How is hearing that the killer handcuffed, emotionally tortured, and raped your loved one before putting a bullet in his head EVER going to bring any kind of closure? It can’t. It won’t.
Child killers should never have this much bargaining power in the first place. And the families of victims should never be placed in the position of making prosecutorial decisions the way the Wetterlings did in this case. My heart goes out to the Wetterling family, but no family should ever be granted this kind of approval or veto power.
Not only was involving them highly questionable and inappropriate, it also established a problematic legal precedent. If grieving families are allowed to determine how those charged with their children’s murder should be prosecuted, where do you draw the line? What if the grieving parents don’t believe in the death penalty and their child’s confessed killer is sentenced to be executed? Should we abide by their wish for life imprisonment? Or their wish for commuting the sentence altogether if their religion dictates it?

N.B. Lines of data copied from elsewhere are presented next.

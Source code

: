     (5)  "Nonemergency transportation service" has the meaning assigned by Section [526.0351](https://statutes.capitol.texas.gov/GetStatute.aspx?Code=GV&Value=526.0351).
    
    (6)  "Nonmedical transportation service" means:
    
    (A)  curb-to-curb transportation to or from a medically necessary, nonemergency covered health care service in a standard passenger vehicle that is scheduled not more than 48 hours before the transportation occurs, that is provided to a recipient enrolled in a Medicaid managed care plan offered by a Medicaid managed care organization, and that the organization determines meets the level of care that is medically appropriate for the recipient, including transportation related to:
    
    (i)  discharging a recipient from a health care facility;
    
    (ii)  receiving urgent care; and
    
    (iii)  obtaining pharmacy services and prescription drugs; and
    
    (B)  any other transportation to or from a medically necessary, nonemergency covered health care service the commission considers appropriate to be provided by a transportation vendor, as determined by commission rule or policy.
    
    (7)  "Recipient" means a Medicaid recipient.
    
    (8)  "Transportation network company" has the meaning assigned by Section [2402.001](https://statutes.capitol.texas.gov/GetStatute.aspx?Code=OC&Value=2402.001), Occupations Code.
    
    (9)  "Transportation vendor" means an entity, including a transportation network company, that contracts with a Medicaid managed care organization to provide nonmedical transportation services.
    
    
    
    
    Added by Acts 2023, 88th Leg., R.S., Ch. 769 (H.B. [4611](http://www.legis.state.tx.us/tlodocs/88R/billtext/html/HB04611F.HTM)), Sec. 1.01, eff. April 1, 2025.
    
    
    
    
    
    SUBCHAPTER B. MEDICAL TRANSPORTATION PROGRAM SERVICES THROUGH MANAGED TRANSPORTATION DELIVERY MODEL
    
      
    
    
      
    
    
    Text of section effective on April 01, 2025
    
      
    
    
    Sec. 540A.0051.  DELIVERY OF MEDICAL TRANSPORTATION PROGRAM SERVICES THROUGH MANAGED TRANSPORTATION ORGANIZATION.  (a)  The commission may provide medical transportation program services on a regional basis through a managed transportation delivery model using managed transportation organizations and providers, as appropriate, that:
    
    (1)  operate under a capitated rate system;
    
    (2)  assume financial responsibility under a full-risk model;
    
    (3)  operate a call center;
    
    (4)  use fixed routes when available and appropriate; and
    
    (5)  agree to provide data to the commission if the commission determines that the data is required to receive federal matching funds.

How much input, specifically, should the parents of murdered children be granted in America’s judicial system?
What’s especially troubling in this case is how Danny Heinrich might, theoretically, land in legal limbo. The lawyers who decided to put this child killer in prison without having him do any time for killing said child missed a real important point. They forgot that a judge had to OK their legal scheme. When Heinrich is formerly sentenced on November 21st, the judge still must approve this plea bargain that allows Heinrich to serve no time at all for heinous child rape and murder, along with no time for the other 24 counts of possessing child porn.
Even if a judge does agree, there are enough holes in this agreement so that it could be challenged or thrown out at a later date by a higher court. Heinrich could even try — in theory, anyway — to get his conviction overturned on the grounds he received inadequate legal representation or advice. It could happen…unless Heinrich would get shivved in prison. Stay tuned. Heinrich’s sentencing date is only a little more than two months away.

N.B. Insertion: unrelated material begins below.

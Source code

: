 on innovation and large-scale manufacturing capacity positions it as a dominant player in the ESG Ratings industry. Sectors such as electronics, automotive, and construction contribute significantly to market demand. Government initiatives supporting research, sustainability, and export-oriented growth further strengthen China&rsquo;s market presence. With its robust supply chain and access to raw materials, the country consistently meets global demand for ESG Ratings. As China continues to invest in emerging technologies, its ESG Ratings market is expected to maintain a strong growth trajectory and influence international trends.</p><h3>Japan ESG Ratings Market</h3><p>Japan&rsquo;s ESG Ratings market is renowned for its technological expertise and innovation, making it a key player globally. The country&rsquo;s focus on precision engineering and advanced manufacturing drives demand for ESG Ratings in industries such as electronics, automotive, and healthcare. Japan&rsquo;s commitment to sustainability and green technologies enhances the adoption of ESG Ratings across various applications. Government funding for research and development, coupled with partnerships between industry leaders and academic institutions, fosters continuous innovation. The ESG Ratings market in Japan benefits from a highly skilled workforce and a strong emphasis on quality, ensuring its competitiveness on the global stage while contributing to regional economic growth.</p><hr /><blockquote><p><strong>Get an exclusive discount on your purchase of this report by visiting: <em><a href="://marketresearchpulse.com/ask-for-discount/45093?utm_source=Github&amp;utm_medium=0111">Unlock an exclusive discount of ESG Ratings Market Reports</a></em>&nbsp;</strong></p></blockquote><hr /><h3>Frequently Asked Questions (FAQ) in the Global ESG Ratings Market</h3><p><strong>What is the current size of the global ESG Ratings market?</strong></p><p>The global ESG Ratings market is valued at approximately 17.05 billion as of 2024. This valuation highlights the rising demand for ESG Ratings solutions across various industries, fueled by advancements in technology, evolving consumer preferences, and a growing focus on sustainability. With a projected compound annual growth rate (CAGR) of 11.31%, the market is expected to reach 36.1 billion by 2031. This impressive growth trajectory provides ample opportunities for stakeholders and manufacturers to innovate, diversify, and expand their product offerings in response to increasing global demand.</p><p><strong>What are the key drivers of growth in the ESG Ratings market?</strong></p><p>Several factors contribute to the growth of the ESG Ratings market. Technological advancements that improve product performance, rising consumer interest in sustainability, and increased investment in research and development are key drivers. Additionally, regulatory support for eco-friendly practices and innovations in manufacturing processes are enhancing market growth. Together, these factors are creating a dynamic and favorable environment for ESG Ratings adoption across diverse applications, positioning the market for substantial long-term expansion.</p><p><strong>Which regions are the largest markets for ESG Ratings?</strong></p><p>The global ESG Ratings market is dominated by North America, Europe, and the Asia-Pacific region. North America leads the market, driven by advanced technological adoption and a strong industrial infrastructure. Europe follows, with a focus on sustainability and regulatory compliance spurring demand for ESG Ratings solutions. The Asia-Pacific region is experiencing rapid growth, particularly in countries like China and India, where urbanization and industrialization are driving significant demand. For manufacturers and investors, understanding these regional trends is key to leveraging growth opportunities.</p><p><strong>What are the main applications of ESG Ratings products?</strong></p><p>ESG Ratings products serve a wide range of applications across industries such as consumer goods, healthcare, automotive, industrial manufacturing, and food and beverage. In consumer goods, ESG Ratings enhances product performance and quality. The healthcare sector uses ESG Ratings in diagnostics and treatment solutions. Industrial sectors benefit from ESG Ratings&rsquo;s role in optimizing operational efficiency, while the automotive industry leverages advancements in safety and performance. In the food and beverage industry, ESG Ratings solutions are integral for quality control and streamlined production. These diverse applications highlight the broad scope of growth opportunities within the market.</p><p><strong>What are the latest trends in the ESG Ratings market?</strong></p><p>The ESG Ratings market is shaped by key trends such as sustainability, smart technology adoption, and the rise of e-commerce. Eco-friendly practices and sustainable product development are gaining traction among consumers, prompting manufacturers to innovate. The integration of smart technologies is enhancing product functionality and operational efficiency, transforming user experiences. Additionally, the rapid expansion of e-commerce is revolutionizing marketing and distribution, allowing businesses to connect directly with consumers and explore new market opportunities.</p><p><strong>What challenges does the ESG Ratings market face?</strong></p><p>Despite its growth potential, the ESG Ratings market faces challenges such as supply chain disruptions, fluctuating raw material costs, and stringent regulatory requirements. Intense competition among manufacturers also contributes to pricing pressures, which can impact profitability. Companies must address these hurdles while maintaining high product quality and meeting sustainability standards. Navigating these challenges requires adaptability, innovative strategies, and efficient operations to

In the meantime, we can all keep scratching our heads over this one.
When was the last time a prosecutor refused to try a case for a heinous child murder just so he could work out a plea bargain that would allow the accused to do no time for the murder, and no time for his other crimes? I don’t know. I don’t know if such a convoluted legal maneuver has ever taken place before. I only know this much is true: IF ANY BLACK PERSON OF INTEREST HAD BEEN INVOLVED, THERE WOULD HAVE BEEN NO PLEA BARGAIN.